I noticed in the last few days that my computer has been turning itself off like it has been overheating. So I stripped it down cleaned it, and tried to find the problem (E6850cpu, 620GT gpu 16gb ram Xubuntu 14.04).

What I found is that after an update (I have been unable to find which one) unless I now turn off the vsync in my allegro programme, it will run one of the cores at maximum, and overheat both the CPU and GPU till it automatically shuts off the machine. Turning the vsync off in the al_set_display_options reduces the CPU usage down to around 20%.
So I decided to check the nvidia graphic drivers as I am currently using the 331.xx ones. Using the 304.xx or 340.xx drivers will both cause the same problem, causing both cpu and gpu to overheat, regardless whether the Allegro flag for the vsync is on or off.
Disabling the vsync and flipping in the Nvidia control panel seems to reduce the cpu usage to around 15%.
I would like to try the Nouveau drivers, but they just totally mess up my monitors (I am using a dual screen configuration), which renders working almost impossible.

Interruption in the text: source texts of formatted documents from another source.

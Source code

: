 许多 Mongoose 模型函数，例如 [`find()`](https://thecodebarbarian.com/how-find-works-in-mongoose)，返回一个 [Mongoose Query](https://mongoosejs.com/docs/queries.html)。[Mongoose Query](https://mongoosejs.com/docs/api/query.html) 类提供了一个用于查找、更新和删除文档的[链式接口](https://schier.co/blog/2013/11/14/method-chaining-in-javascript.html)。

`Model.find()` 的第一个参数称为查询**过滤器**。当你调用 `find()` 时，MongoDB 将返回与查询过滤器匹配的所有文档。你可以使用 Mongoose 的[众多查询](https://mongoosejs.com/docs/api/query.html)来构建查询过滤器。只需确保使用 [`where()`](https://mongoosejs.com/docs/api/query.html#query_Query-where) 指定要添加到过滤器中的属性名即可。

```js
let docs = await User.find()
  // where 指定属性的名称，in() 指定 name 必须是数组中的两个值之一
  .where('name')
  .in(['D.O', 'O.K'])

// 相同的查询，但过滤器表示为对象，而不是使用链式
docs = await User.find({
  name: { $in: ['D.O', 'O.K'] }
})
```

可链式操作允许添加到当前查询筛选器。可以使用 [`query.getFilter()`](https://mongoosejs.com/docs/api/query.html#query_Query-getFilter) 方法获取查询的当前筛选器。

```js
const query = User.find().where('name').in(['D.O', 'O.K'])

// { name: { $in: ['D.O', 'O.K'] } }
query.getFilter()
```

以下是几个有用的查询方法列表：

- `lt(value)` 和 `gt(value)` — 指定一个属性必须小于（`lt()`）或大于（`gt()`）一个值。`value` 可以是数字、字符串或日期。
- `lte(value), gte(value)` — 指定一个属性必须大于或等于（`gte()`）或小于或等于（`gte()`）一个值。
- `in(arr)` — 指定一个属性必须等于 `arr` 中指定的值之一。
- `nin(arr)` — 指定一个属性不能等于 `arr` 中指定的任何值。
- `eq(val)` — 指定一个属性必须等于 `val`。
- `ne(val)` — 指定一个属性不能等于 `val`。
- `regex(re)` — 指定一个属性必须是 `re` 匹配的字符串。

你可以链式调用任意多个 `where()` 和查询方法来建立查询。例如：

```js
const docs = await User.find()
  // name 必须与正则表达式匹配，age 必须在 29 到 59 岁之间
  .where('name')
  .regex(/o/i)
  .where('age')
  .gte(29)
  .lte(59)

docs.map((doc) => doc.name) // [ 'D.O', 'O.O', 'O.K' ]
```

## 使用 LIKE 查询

It seems to me like a fairly serious issue, although I suspect it has more to do with Nvidia than Allegro.
Any suggestions?

Thomas Fjellstrom

Weird, I do not have that same issue as far as i can tell, but I did have a bunch of NVidia driver releases cause my laptop to overheat and shut down, or just blank the screen on boot.

Yodhe23

It is strange, as it seems it is when I am doing nothing that the cpu suddenly starts to increase its usage, jumping from 20% to around 50% after 30 seconds when running the Allegro program. When I shut down the program everything returns to normal which makes me think there is something very odd going on with Allegro.

Thomas Fjellstrom

Do you have a simple example that shows this behavior?

Chris Katko

nVidia had a huge driver controversy when Starcraft 2 came out where the GPU would go wide open and overheat and crash/reboot/damage-the-videocard.

http://www.dailytech.com/Hot+Starcraft+II+is+Frying+Graphics+Cards+Blizzard+Issues+Temporary+Fix/article19224.htm

Now granted, that issue should have been fixed by now. But it's certainly proof that this can happen.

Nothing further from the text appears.